Holiday Visiting

I remember being a child and making coupon books for my mother for Mother’s Day. The small handmade book would have several coupons in it for things like a hug, a kiss, a clean room, breakfast in bed, and so on. My mother always loved those home made pictures and coupon books, or else she just told me she did! Now I am a grown woman and a mother myself. The thought crossed my mind as I mapped out my families plans for the upcoming Mother’s Day weekend. Where is my time to relax and enjoy a quiet moment on Mother’s Day? My schedule for the holiday weekend goes a little something like this.

Friday – take the kids to school, work, clean the house, do the laundry, pick up the kids from school, make dinner, have family fun time (our Friday night ritual), get the kids to bed and any other chore that pops up.

Saturday – breakfast, get all three kids bathed and dressed, get myself bathed and dressed, drive an hour and a half to visit my mother and my grandmother for the day, drive an hour and a half back home, cook dinner, clean up, get the kids to bed and do more laundry.

Sunday – breakfast, get everyone bathed and ready again, drive an hour to visit my mother in law for the day, drive an hour back home, cook dinner, clean up, get the kids to bed, and do laundry yet again.

Where in this packed schedule is there time for me to bask in the joys of motherhood or enjoy this holiday at all? Don’t get me wrong, I am thoroughly looking forward to each moment that I get to spend with my mother, grandmother, and mother in law. Each of them are such wonderful women and I love them all dearly. The problem is not just with Mother’s Day or Father’s Day. It is every holiday. At Christmas time it is the same thing. Days of packed schedules and no real time for our children to sit and enjoy the gifts they have received or to learn the true meaning of the holiday. We are too busy carting them from one place to another to just enjoy time together during the holiday. At Thanksgiving, we find ourselves so stuffed from eating three separate Thanksgiving dinners over the course of the weekend, that we may need to be rolled home instead of drive ourselves home.

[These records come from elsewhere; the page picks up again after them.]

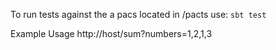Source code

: To run tests against the a pacs located in /pacts use: ```sbt test```

Example Usage http://host/sum?numbers=1,2,1,3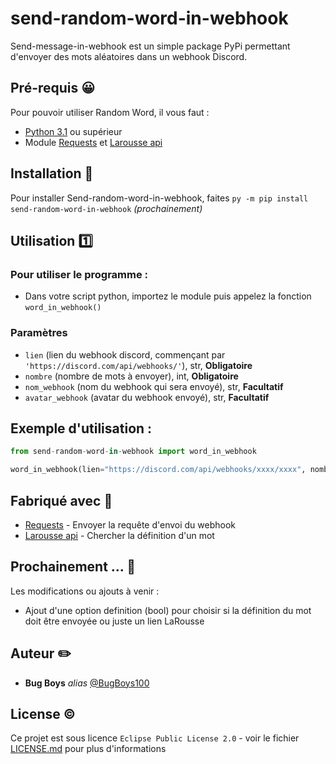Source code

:# send-random-word-in-webhook
Send-message-in-webhook est un simple package PyPi permettant d'envoyer des mots aléatoires dans un webhook Discord.

## Pré-requis 😀

Pour pouvoir utiliser Random Word, il vous faut : 

- [Python 3.1](https://www.python.org/downloads/) ou supérieur
- Module [Requests](https://pypi.org/project/requests/) et [Larousse api](https://github.com/quentin-dev/larousse_api)

## Installation 📲

Pour installer Send-random-word-in-webhook, faites `py -m pip install send-random-word-in-webhook` *(prochainement)*

## Utilisation 1️⃣

### Pour utiliser le programme :
- Dans votre script python, importez le module puis appelez la fonction `word_in_webhook()`

### Paramètres 
- `lien` (lien du webhook discord, commençant par `'https://discord.com/api/webhooks/'`), str, __Obligatoire__
- `nombre` (nombre de mots à envoyer), int, __Obligatoire__
- `nom_webhook` (nom du webhook qui sera envoyé), str, __Facultatif__
- `avatar_webhook` (avatar du webhook envoyé), str, __Facultatif__

## Exemple d'utilisation :

```python
from send-random-word-in-webhook import word_in_webhook

word_in_webhook(lien="https://discord.com/api/webhooks/xxxx/xxxx", nombre=2, name_webhook="Mots aléatoires")
```

## Fabriqué avec 🤝

* [Requests](https://pypi.org/project/requests/) - Envoyer la requête d'envoi du webhook
* [Larousse api](https://github.com/quentin-dev/larousse_api) - Chercher la définition d'un mot

## Prochainement ... 🤔

Les modifications ou ajouts à venir :
- Ajout d'une option definition (bool) pour choisir si la définition du mot doit être envoyée ou juste un lien LaRousse

## Auteur ✏️
* **Bug Boys** _alias_ [@BugBoys100](https://github.com/BugBoys100)

## License ©️

Ce projet est sous licence ``Eclipse Public License 2.0`` - voir le fichier [LICENSE.md](LICENSE.md) pour plus d'informations
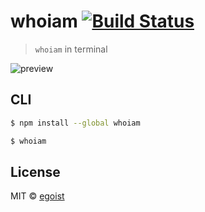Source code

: # whoiam [![Build Status](https://travis-ci.org/egoist/whoiam.svg?branch=master)](https://travis-ci.org/egoist/whoiam)

> `whoiam` in terminal

![preview](https://ooo.0o0.ooo/2015/12/28/56810ebf67c41.png)

## CLI

```bash
$ npm install --global whoiam
```

```bash
$ whoiam 
```

## License

MIT © [egoist](https://github.com/egoist)
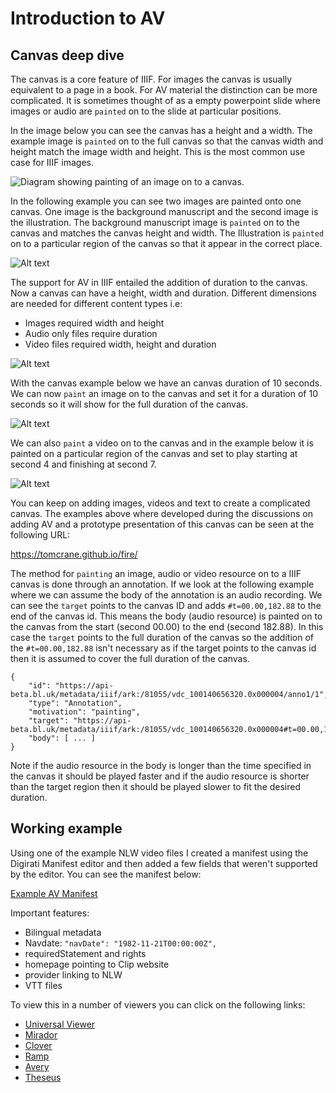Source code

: # Introduction to AV

## Canvas deep dive

The canvas is a core feature of IIIF. For images the canvas is usually equivalent to a page in a book. For AV material the distinction can be more complicated. It is sometimes thought of as a empty powerpoint slide where images or audio are `painted` on to the slide at particular positions. 

In the image below you can see the canvas has a height and a width. The example image is `painted` on to the full canvas so that the canvas width and height match the image width and height. This is the most common use case for IIIF images.

![Diagram showing painting of an image on to a canvas.](day-three/BL-Audio/imgs/IIIF_AV_EuropeanWorkingGroup1.png)

In the following example you can see two images are painted onto one canvas. One image is the background manuscript and the second image is the illustration. The background manuscript image is `painted` on to the canvas and matches the canvas height and width. The Illustration is `painted` on to a particular region of the canvas so that it appear in the correct place. 

![Alt text](day-three/BL-Audio/imgs/IIIF_AV_EuropeanWorkingGroup2.png)

The support for AV in IIIF entailed the addition of duration to the canvas. Now a canvas can have a height, width and duration. Different dimensions are needed for different content types i.e:

 * Images required width and height
 * Audio only files require duration
 * Video files required width, height and duration

![Alt text](day-three/BL-Audio/imgs/IIIF_AV_EuropeanWorkingGroup3.png)

With the canvas example below we have an canvas duration of 10 seconds. We can now `paint` an image on to the canvas and set it for a duration of 10 seconds so it will show for the full duration of the canvas. 

![Alt text](day-three/BL-Audio/imgs/IIIF_AV_EuropeanWorkingGroup4.png)

We can also `paint` a video on to the canvas and in the example below it is painted on a particular region of the canvas and set to play starting at second 4 and finishing at second 7. 

![Alt text](day-three/BL-Audio/imgs/IIIF_AV_EuropeanWorkingGroup5.png)

You can keep on adding images, videos and text to create a complicated canvas. The examples above where developed during the discussions on adding AV and a prototype presentation of this canvas can be seen at the following URL:

https://tomcrane.github.io/fire/

The method for `painting` an image, audio or video resource on to a IIIF canvas is done through an annotation. If we look at the following example where we can assume the body of the annotation is an audio recording. We can see the `target` points to the canvas ID and adds `#t=00.00,182.88` to the end of the canvas id. This means the body (audio resource) is painted on to the canvas from the start (second 00.00) to the end (second 182.88). In this case the `target` points to the full duration of the canvas so the addition of the `#t=00.00,182.88` isn't necessary as if the target points to the canvas id then it is assumed to cover the full duration of the canvas. 

```
{
    "id": "https://api-beta.bl.uk/metadata/iiif/ark:/81055/vdc_100140656320.0x000004/anno1/1",
    "type": "Annotation",
    "motivation": "painting",
    "target": "https://api-beta.bl.uk/metadata/iiif/ark:/81055/vdc_100140656320.0x000004#t=00.00,182.88",
    "body": [ ... ]
}
```

Note if the audio resource in the body is longer than the time specified in the canvas it should be played faster and if the audio resource is shorter than the target region then it should be played slower to fit the desired duration. 

## Working example

Using one of the example NLW video files I created a manifest using the Digirati Manifest editor and then added a few fields that weren't supported by the editor. You can see the manifest below:

[Example AV Manifest](av-manifest.json)

Important features:
 * Bilingual metadata
 * Navdate: `"navDate": "1982-11-21T00:00:00Z",`
 * requiredStatement and rights
 * homepage pointing to Clip website
 * provider linking to NLW
 * VTT files

To view this in a number of viewers you can click on the following links:

 * [Universal Viewer](https://uv-v4.netlify.app/#?c=&m=&s=&cv=&manifest=https://training.iiif.io/nlw-workshop/av-manifest.json)
 * [Mirador](https://projectmirador.org/embed/?iiif-content=https://training.iiif.io/nlw-workshop/av-manifest.json)
 * [Clover](https://samvera-labs.github.io/clover-iiif/docs/viewer/demo?iiif-content=https://training.iiif.io/nlw-workshop/av-manifest.json)
 * [Ramp](https://ramp.avalonmediasystem.org/?iiif-content=https://training.iiif.io/nlw-workshop/av-manifest.json)
 * [Avery](https://iiif.aviaryplatform.com/player?manifest=https://training.iiif.io/nlw-workshop/av-manifest.json)
 * [Theseus](https://theseusviewer.org/?iiif-content=https://training.iiif.io/nlw-workshop/av-manifest.json)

I found holidays much simpler before I was married with children. Back then, I only had my parents and extended family to worry about seeing on any given holiday. Those were simpler times. Then I got married and that added a whole other set of parents and extended family to see on each holiday. Then you add in children that you are having to cart around with you each time you go visit anyone. You have to carry diapers, bottles, changes of clothes, baby wipes, formula, baby food, pacifiers, and whatever else your child needs to make it through a day away from home. Not to mention keeping the child entertained in the car while you drive to and from your destination, or keeping them occupied while at your destination. Luckily, I have wonderful parents and in-laws that have toys at their homes to entertain the children so we don’t have to bring something along to keep them happy at the grandparent’s house. Many people are not so lucky though. You begin to feel like you are taking your entire home with you. As you drive, thoughts start circling in your head. “Why can’t they come to visit us?” “Don’t they realize how hard it is to travel with children?” “There has to be an easier way to do this every year?”

After the whirlwind of the holiday ends, you sit down and start trying to think of a solution to make things easier the next time around. Thoughts of trading off each year and only visiting one set of family each year instead of all of them every year. Well, that isn’t fair of course. Then the family you don’t get to see that year will feel left out, and you will miss seeing them and so will your children. What about having everyone to your place instead? Well, this poses a whole other set of issues. Do you have room for everyone at your house? Would everyone be willing to travel to you instead? Every option comes to the same conclusion. This is the way it has been done for years in ‘my’ family.

I have found, there is not any real solution to this problem. Of course you feel obligated, they are your family. You love them and want to be with them and enjoy the holiday with them. They raised you and cared for you just like you are doing for your children. It is a matter of respect, love, and devotion to your family and your roots that keeps you running on every holiday. As my husband has said in years before, our parents had to travel with us when we were young, they have earned the right for us to come to them. Now it is our turn to teach our kids to not forget about their roots, and to continue loving and cherishing family even once you are grown and have a family of your own. It is an important lesson for every child to learn. At times while traveling from place to place on the holidays, I find myself frustrated and tired. The kids may be fighting in the car, or cranky and tired of riding for so long. Whatever the frustration is at that moment, I try to remember how much fun we had while visiting this time, or how much fun we will have at the next place. I try to remind my children of those things too.

Why do we feel obligated? Because that is the way it is, and I don’t think it should be any other way.